Work to complete: Establish how many lines in the records below include the word "Since"; respond with that number only.

Provided data:
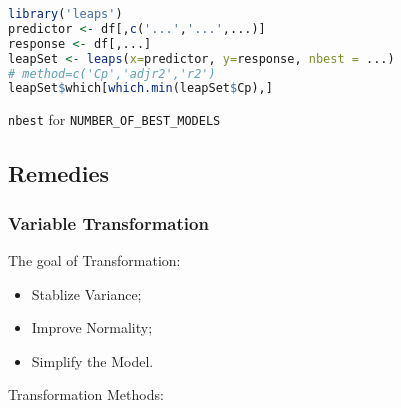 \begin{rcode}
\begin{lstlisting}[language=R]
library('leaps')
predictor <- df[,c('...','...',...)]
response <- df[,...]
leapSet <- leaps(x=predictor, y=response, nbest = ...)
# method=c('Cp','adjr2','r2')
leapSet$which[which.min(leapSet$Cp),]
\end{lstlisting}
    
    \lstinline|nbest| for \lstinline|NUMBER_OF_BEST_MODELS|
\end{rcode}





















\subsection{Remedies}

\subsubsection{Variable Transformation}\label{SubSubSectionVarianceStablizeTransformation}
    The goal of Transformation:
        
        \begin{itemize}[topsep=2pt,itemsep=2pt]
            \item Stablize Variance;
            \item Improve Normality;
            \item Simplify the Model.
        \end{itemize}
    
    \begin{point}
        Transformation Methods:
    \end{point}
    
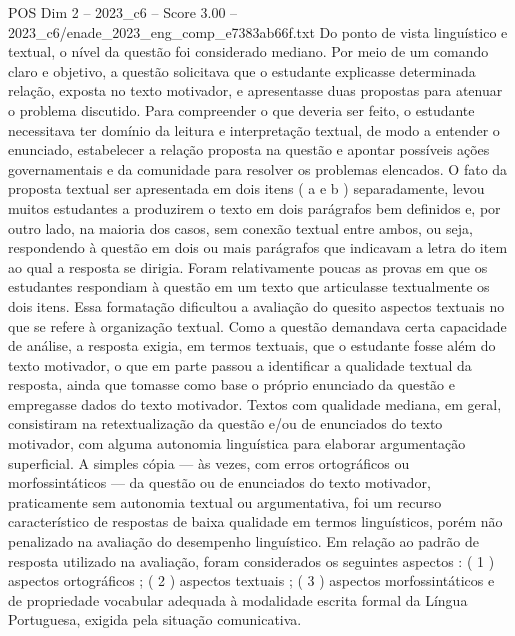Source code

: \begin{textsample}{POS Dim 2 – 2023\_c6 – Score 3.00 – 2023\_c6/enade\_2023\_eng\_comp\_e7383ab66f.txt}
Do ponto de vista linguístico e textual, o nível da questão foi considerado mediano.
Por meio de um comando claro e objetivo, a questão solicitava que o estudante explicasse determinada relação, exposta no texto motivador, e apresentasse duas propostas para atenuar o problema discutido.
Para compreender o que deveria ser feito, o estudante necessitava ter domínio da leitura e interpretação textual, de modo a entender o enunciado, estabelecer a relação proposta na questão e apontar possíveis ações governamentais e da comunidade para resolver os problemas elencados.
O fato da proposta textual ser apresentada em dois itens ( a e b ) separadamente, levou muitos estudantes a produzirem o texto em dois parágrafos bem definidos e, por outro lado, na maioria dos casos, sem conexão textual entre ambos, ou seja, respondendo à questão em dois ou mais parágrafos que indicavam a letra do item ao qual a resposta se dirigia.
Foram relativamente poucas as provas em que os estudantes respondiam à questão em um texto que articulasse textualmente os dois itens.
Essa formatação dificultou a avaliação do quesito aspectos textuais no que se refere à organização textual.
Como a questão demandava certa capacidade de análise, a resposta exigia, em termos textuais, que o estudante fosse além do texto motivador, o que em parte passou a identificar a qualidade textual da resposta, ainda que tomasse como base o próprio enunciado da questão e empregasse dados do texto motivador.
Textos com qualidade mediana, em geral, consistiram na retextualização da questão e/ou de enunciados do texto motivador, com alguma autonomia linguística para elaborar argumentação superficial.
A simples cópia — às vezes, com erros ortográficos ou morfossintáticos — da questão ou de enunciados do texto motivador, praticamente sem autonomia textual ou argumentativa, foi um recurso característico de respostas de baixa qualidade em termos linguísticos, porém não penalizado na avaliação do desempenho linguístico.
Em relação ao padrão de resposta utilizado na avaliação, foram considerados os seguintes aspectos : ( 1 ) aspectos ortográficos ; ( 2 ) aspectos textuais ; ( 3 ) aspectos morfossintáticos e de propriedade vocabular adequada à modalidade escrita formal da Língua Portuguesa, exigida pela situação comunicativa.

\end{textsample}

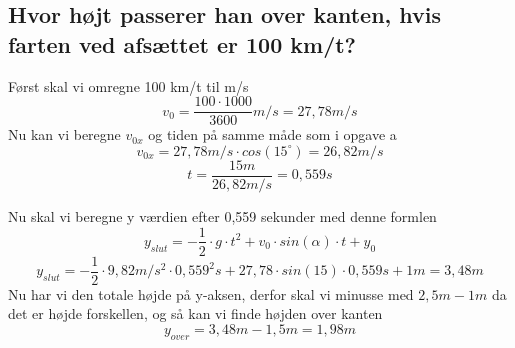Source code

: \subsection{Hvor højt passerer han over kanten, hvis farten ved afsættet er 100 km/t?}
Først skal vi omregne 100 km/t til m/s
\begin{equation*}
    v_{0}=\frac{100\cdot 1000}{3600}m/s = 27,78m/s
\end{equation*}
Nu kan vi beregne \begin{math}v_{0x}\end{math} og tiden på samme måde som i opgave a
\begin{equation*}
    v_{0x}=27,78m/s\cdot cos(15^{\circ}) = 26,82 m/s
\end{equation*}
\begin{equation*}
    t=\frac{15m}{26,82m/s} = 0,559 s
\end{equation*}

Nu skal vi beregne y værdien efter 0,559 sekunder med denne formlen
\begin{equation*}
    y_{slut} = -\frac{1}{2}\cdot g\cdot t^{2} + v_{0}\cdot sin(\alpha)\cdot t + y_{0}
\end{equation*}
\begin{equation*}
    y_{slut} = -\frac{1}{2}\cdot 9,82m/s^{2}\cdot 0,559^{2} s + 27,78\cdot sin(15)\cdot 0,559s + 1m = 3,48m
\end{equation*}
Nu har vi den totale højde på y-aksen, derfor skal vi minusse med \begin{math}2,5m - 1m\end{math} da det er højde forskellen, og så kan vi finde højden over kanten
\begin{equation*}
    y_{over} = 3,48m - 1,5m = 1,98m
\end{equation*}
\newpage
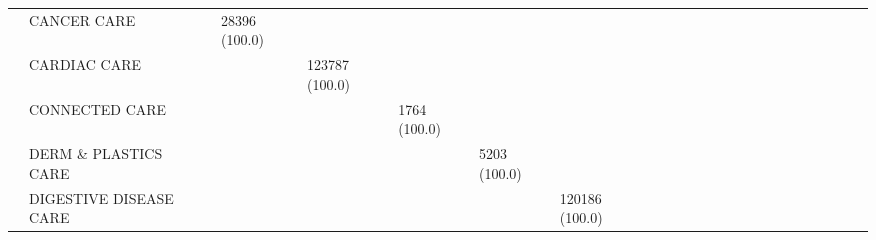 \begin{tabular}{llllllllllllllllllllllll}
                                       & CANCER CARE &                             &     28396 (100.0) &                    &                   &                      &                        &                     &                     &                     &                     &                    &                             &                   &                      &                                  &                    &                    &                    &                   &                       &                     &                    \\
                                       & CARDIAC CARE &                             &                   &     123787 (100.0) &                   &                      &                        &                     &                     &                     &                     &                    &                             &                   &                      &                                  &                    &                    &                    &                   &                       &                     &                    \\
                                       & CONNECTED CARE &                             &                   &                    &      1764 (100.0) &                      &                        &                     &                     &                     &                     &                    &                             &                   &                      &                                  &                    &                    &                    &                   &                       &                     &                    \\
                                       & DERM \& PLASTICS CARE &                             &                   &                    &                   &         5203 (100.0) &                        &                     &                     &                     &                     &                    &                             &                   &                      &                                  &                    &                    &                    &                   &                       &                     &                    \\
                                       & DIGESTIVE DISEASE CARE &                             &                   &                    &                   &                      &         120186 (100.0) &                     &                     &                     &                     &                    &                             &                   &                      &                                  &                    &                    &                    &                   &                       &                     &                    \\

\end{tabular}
* * *
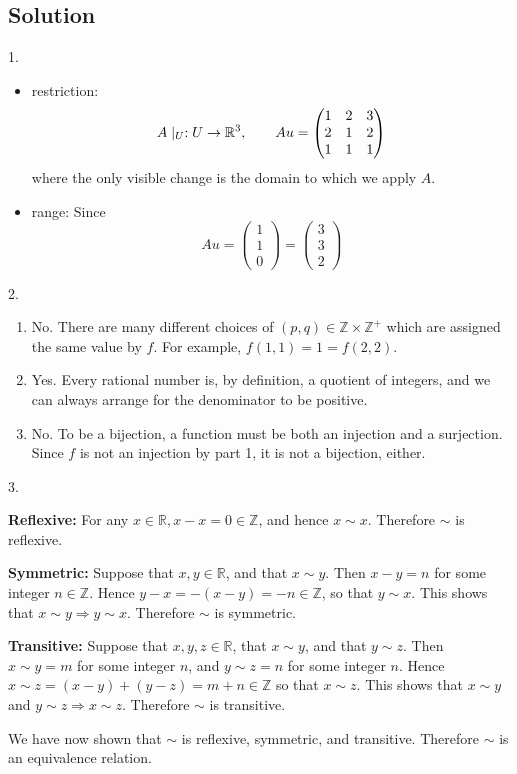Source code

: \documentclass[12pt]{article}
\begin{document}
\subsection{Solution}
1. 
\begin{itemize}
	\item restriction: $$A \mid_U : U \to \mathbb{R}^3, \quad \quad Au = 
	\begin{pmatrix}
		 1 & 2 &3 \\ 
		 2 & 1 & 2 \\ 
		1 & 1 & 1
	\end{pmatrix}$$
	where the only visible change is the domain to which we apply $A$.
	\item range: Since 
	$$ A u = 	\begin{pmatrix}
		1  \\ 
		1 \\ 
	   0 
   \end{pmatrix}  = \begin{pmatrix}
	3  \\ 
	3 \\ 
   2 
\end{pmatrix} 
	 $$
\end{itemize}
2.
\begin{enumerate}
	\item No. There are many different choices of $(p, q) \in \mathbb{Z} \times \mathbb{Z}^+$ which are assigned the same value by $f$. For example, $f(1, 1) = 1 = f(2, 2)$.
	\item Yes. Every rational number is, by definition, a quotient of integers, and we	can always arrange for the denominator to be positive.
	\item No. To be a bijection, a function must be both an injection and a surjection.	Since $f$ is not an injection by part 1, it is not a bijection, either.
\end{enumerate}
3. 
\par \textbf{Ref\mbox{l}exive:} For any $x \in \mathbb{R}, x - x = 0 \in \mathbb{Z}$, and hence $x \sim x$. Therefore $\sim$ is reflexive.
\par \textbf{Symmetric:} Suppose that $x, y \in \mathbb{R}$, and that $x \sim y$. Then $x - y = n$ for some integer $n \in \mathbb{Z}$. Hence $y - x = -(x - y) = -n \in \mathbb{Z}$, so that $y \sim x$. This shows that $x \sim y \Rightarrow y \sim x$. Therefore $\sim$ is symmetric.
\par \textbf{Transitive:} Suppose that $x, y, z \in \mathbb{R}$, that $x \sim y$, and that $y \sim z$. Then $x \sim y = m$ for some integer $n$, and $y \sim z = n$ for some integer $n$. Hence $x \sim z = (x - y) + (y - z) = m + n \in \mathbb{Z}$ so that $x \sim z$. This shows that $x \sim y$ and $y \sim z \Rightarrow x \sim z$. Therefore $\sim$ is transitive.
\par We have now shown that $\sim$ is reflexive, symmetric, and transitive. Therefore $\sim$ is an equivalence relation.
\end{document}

Result for this task: 2